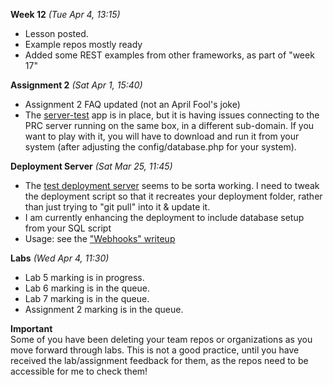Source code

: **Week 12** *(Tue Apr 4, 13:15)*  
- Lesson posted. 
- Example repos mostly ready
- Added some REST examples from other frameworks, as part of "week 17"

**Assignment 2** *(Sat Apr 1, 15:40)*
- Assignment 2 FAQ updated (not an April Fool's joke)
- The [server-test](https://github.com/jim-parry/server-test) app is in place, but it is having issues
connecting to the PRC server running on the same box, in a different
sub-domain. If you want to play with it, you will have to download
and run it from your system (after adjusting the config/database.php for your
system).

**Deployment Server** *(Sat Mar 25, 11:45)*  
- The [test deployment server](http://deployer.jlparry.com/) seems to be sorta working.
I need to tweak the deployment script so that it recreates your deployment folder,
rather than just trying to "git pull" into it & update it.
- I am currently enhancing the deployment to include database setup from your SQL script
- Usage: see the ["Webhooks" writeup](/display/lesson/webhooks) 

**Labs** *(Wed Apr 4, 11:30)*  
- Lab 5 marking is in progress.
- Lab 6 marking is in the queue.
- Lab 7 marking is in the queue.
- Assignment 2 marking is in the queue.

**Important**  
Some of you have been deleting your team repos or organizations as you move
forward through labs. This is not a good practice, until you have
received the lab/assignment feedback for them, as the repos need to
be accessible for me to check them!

--

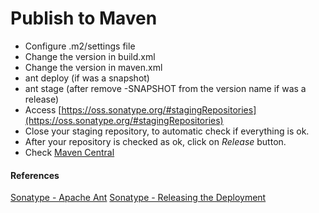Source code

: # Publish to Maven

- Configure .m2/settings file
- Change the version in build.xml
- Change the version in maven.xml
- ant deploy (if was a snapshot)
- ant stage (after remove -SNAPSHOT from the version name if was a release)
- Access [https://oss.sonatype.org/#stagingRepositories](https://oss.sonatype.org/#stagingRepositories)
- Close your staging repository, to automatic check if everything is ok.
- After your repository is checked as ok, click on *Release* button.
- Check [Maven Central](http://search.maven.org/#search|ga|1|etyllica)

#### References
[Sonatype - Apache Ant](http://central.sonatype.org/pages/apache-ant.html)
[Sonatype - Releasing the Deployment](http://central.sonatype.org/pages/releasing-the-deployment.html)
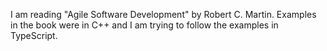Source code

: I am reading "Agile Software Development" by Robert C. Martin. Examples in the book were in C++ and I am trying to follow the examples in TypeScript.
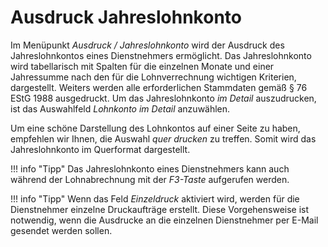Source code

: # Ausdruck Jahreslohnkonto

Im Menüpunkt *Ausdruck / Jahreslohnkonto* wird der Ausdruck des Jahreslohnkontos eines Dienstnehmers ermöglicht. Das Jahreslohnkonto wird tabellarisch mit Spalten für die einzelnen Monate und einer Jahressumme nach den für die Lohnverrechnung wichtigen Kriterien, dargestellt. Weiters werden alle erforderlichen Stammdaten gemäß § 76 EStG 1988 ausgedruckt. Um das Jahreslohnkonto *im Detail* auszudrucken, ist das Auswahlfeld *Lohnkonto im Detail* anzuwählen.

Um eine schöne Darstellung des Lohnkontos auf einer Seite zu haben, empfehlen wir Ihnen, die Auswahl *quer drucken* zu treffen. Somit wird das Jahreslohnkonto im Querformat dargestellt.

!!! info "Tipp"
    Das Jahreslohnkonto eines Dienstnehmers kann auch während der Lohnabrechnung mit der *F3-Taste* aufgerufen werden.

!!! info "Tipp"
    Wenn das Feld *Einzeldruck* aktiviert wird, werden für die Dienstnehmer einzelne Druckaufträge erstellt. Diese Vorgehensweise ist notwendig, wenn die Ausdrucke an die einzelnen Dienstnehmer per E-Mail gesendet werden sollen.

---

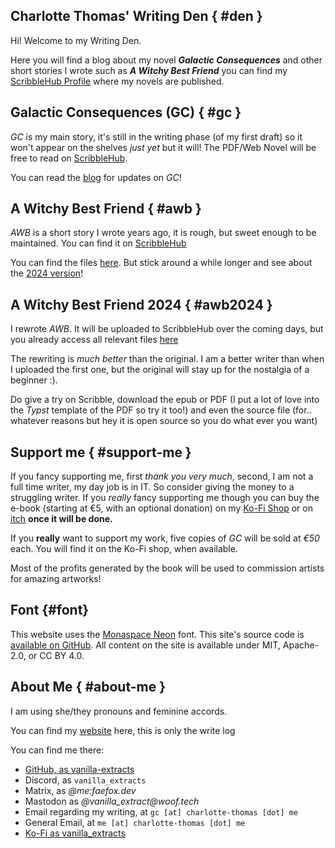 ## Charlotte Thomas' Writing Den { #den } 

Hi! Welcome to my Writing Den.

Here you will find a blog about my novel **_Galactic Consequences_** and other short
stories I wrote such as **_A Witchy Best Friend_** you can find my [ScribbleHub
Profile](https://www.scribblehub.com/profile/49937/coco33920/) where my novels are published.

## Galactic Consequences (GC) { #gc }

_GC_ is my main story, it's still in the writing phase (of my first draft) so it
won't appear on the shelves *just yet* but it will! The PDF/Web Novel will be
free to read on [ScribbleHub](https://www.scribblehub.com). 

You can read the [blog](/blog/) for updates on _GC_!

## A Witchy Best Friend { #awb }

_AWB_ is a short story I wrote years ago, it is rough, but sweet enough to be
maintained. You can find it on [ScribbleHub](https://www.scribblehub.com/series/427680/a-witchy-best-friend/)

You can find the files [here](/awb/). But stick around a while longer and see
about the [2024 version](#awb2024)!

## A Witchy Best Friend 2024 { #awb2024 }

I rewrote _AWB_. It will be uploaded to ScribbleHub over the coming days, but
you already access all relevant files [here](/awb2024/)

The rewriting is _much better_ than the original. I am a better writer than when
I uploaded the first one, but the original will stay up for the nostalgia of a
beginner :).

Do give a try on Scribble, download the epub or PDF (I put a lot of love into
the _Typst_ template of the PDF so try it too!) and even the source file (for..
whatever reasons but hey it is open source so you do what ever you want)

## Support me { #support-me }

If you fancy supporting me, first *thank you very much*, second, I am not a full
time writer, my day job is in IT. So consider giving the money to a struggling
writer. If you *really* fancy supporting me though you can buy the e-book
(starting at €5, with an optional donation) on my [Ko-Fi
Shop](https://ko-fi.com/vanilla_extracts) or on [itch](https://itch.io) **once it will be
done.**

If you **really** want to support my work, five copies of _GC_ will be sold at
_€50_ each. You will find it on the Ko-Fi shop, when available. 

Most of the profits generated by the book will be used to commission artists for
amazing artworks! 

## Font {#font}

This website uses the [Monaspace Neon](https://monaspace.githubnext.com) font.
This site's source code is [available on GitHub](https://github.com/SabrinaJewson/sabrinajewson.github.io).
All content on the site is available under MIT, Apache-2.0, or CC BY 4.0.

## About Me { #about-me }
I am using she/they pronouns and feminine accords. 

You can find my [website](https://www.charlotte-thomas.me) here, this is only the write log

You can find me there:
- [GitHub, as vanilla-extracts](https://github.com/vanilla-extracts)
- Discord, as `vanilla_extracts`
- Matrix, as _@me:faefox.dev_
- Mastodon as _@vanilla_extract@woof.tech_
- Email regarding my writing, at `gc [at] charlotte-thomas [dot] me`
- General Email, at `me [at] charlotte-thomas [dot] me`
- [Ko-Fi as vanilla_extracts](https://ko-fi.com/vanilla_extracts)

* Assigned task:
Everything above from the line with "novels are published." to the line with "## Support me", both included, must be repeated exactly, and nothing outside that range.

* Answer to this task:
Profile](https://www.scribblehub.com/profile/49937/coco33920/) where my novels are published.

## Galactic Consequences (GC) { #gc }

_GC_ is my main story, it's still in the writing phase (of my first draft) so it
won't appear on the shelves *just yet* but it will! The PDF/Web Novel will be
free to read on [ScribbleHub](https://www.scribblehub.com). 

You can read the [blog](/blog/) for updates on _GC_!

## A Witchy Best Friend { #awb }

_AWB_ is a short story I wrote years ago, it is rough, but sweet enough to be
maintained. You can find it on [ScribbleHub](https://www.scribblehub.com/series/427680/a-witchy-best-friend/)

You can find the files [here](/awb/). But stick around a while longer and see
about the [2024 version](#awb2024)!

## A Witchy Best Friend 2024 { #awb2024 }

I rewrote _AWB_. It will be uploaded to ScribbleHub over the coming days, but
you already access all relevant files [here](/awb2024/)

The rewriting is _much better_ than the original. I am a better writer than when
I uploaded the first one, but the original will stay up for the nostalgia of a
beginner :).

Do give a try on Scribble, download the epub or PDF (I put a lot of love into
the _Typst_ template of the PDF so try it too!) and even the source file (for..
whatever reasons but hey it is open source so you do what ever you want)

## Support me { #support-me }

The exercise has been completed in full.